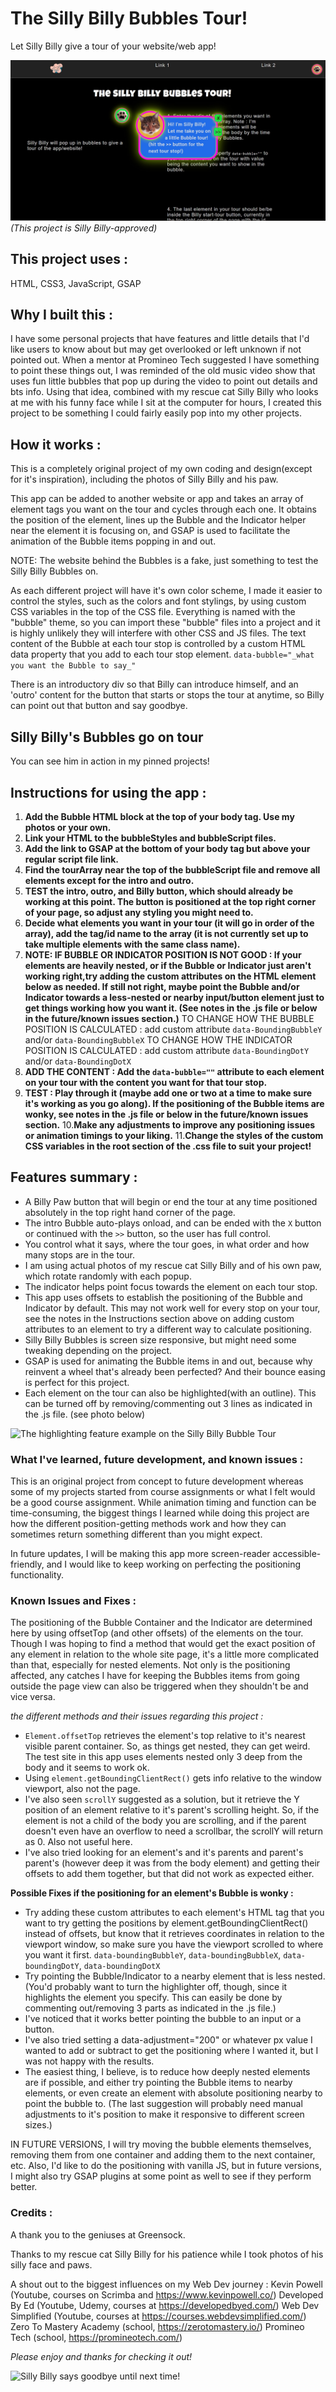 # The Silly Billy Bubbles Tour!

Let Silly Billy give a tour of your website/web app!

![The Silly Billy Bubbles Tour in action!](/assets/SillyBillyBubblesTour.jpg)
_(This project is Silly Billy-approved)_ 

## This project uses : 
HTML, CSS3, JavaScript, GSAP

## Why I built this :
I have some personal projects that have features and little details that I'd like users to know about but may get overlooked or left unknown if not pointed out. When a mentor at Promineo Tech suggested I have something to point these things out, I was reminded of the old music video show that uses fun little bubbles that pop up during the video to point out details and bts info. Using that idea, combined with my rescue cat Silly Billy who looks at me with his funny face while I sit at the computer for hours, I created this project to be something I could fairly easily pop into my other projects.  

## How it works :
This is a completely original project of my own coding and design(except for it's inspiration), including the photos of Silly Billy and his paw. 

This app can be added to another website or app and takes an array of element tags you want on the tour and cycles through each one. It obtains the position of the element, lines up the Bubble and the Indicator helper near the element it is focusing on, and GSAP is used to facilitate the animation of the Bubble items popping in and out.

NOTE: The website behind the Bubbles is a fake, just something to test the Silly Billy Bubbles on.

As each different project will have it's own color scheme, I made it easier to control the styles, such as the colors and font stylings, by using custom CSS variables in the top of the CSS file. Everything is named with the "bubble" theme, so you can import these "bubble" files into a project and it is highly unlikely they will interfere with other CSS and JS files. The text content of the Bubble at each tour stop is controlled by a custom HTML data property that you add to each tour stop element.
 ```data-bubble="_what you want the Bubble to say_"``` 

There is an introductory div so that Billy can introduce himself, and an 'outro' content for the button that starts or stops the tour at anytime, so Billy can point out that button and say goodbye.

## Silly Billy's Bubbles go on tour
You can see him in action in my pinned projects!

## Instructions for using the app :
1. **Add the Bubble HTML block at the top of your body tag. Use my photos or your own.**
2. **Link your HTML to the bubbleStyles and bubbleScript files.**
3. **Add the link to GSAP at the bottom of your body tag but above your regular script file link.**
4. **Find the tourArray near the top of the bubbleScript file and remove all elements except for the intro and outro.** 
5. **TEST the intro, outro, and Billy button, which should already be working at this point. The button is positioned at the top right corner of your page, so adjust any styling you might need to.**
6. **Decide what elements you want in your tour (it will go in order of the array), add the tag/id name to the array (it is not currently set up to take multiple elements with the same class name).**
7. **NOTE: IF BUBBLE OR INDICATOR POSITION IS NOT GOOD : If your elements are heavily nested, or if the Bubble or Indicator just aren't working right,try adding the custom attributes on the HTML element below as needed. If still not right, maybe point the Bubble and/or Indicator towards a less-nested or nearby input/button element just to get things working how you want it. (See notes in the .js file or below in the future/known issues section.)**
TO CHANGE HOW THE BUBBLE POSITION IS CALCULATED : add custom attribute ```data-BoundingBubbleY``` and/or ```data-BoundingBubbleX```
TO CHANGE HOW THE INDICATOR POSITION IS CALCULATED : add custom attribute ```data-BoundingDotY``` and/or ```data-BoundingDotX```
8. **ADD THE CONTENT : Add the ```data-bubble=""``` attribute to each element on your tour with the content you want for that tour stop.**
9. **TEST : Play through it (maybe add one or two at a time to make sure it's working as you go along). If the positioning of the Bubble items are wonky, see notes in the .js file or below in the future/known issues section.**
10.**Make any adjustments to improve any positioning issues or animation timings to your liking.** 
11.**Change the styles of the custom CSS variables in the root section of the .css file to suit your project!**


## Features summary :
- A Billy Paw button that will begin or end the tour at any time positioned absolutely in the top right hand corner of the page.
- The intro Bubble auto-plays onload, and can be ended with the ```X``` button or continued with the ```>>``` button, so the user has full control. 
- You control what it says, where the tour goes, in what order and how many stops are in the tour. 
- I am using actual photos of my rescue cat Silly Billy and of his own paw, which rotate randomly with each popup.
- The indicator helps point focus towards the element on each tour stop. 
- This app uses offsets to establish the positioning of the Bubble and Indicator by default. This may not work well for every stop on your tour, see the notes in the Instructions section above on adding custom attributes to an element to try a different way to calculate positioning. 
- Silly Billy Bubbles is screen size responsive, but might need some tweaking depending on the project.
- GSAP is used for animating the Bubble items in and out, because why reinvent a wheel that's already been perfected? And their bounce easing is perfect for this project.
- Each element on the tour can also be highlighted(with an outline). This can be turned off by removing/commenting out 3 lines as indicated in the .js file. (see photo below)

![The highlighting feature example on the Silly Billy Bubble Tour](/assets/SBBT-highlighting-400.jpg)

### What I've learned, future development, and known issues : 
This is an original project from concept to future development whereas some of my projects started from course assignments or what I felt would be a good course assignment. While animation timing and function can be time-consuming, the biggest things I learned while doing this project are how the different position-getting methods work and how they can sometimes return something different than you might expect. 

In future updates, I will be making this app more screen-reader accessible-friendly,  and I would like to keep working on perfecting the positioning functionality.

### Known Issues and Fixes :

The positioning of the Bubble Container and the Indicator are determined here by using offsetTop (and other offsets) of the elements on the tour. Though I was hoping to find a method that would get the exact position of any element in relation to the whole site page, it's a little more complicated than that, especially for nested elements. Not only is the positioning affected, any catches I have for keeping the Bubbles items from going outside the page view can also be triggered when they shouldn't be and vice versa.

_the different methods and their issues regarding this project :_
- ```Element.offsetTop``` retrieves the element's top relative to it's nearest visible parent container. So, as things get nested, they can get weird. The test site in this app uses elements nested only 3 deep from the body and it seems to work ok. 
- Using ```element.getBoundingClientRect()``` gets info relative to the window viewport, also not the page.
- I've also seen ```scrollY``` suggested as a solution, but it retrieve the Y position of an element relative to it's parent's scrolling height. So, if the element is not a child of the body you are scrolling, and if the parent doesn't even have an overflow to need a scrollbar, the scrollY will return as 0. Also not useful here.
- I've also tried looking for an element's and it's parents and parent's parent's (however deep it was from the body element) and getting their offsets to add them together, but that did not work as expected either.

**Possible Fixes if the positioning for an element's Bubble is wonky :** 
- Try adding these custom attributes to each element's HTML tag that you want to try getting the positions by element.getBoundingClientRect() instead of offsets, but know that it retrieves coordinates in relation to the viewport window, so make sure you have the viewport scrolled to where you want it first. ```data-boundingBubbleY```, ```data-boundingBubbleX```, ```data-boundingDotY```, ```data-boundingDotX```
- Try pointing the Bubble/Indicator to a nearby element that is less nested. (You'd probably want to turn the highlighter off, though, since it highlights the element you specify. This can easily be done by commenting out/removing 3 parts as indicated in the .js file.)
- I've noticed that it works better pointing the bubble to an input or a button. 
- I've also tried setting a data-adjustment="200" or whatever px value I wanted to add or subtract to get the positioning where I wanted it, but I was not happy with the results.
- The easiest thing, I believe, is to reduce how deeply nested elements are if possible, and either try pointing the Bubble items to nearby elements, or even create an element with absolute positioning nearby to point the bubble to. (The last suggestion will probably need manual adjustments to it's position to make it responsive to different screen sizes.)


IN FUTURE VERSIONS, I will try moving the bubble elements themselves, removing them from one container and adding them to the next container, etc. Also, I'd like to do the positioning with vanilla JS, but in future versions, I might also try GSAP plugins at some point as well to see if they perform better.

### Credits :
A thank you to the geniuses at Greensock.

Thanks to my rescue cat Silly Billy for his patience while I took photos of his silly face and paws. 

A shout out to the biggest influences on my Web Dev journey :
Kevin Powell (Youtube, courses on Scrimba and https://www.kevinpowell.co/)
Developed By Ed (Youtube, Udemy, courses at https://developedbyed.com/)
Web Dev Simplified (Youtube, courses at https://courses.webdevsimplified.com/)
Zero To Mastery Academy (school, https://zerotomastery.io/)
Promineo Tech (school, https://promineotech.com/)


_Please enjoy and thanks for checking it out!_

![Silly Billy says goodbye until next time!](/assets/BubbleOutro.jpg)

Exercise goal: All lines above from the one containing "In future updates, I" to the one containing "this project :_" must be repeated exactly, both lines included, and no others.

Answer area:
In future updates, I will be making this app more screen-reader accessible-friendly,  and I would like to keep working on perfecting the positioning functionality.

### Known Issues and Fixes :

The positioning of the Bubble Container and the Indicator are determined here by using offsetTop (and other offsets) of the elements on the tour. Though I was hoping to find a method that would get the exact position of any element in relation to the whole site page, it's a little more complicated than that, especially for nested elements. Not only is the positioning affected, any catches I have for keeping the Bubbles items from going outside the page view can also be triggered when they shouldn't be and vice versa.

_the different methods and their issues regarding this project :_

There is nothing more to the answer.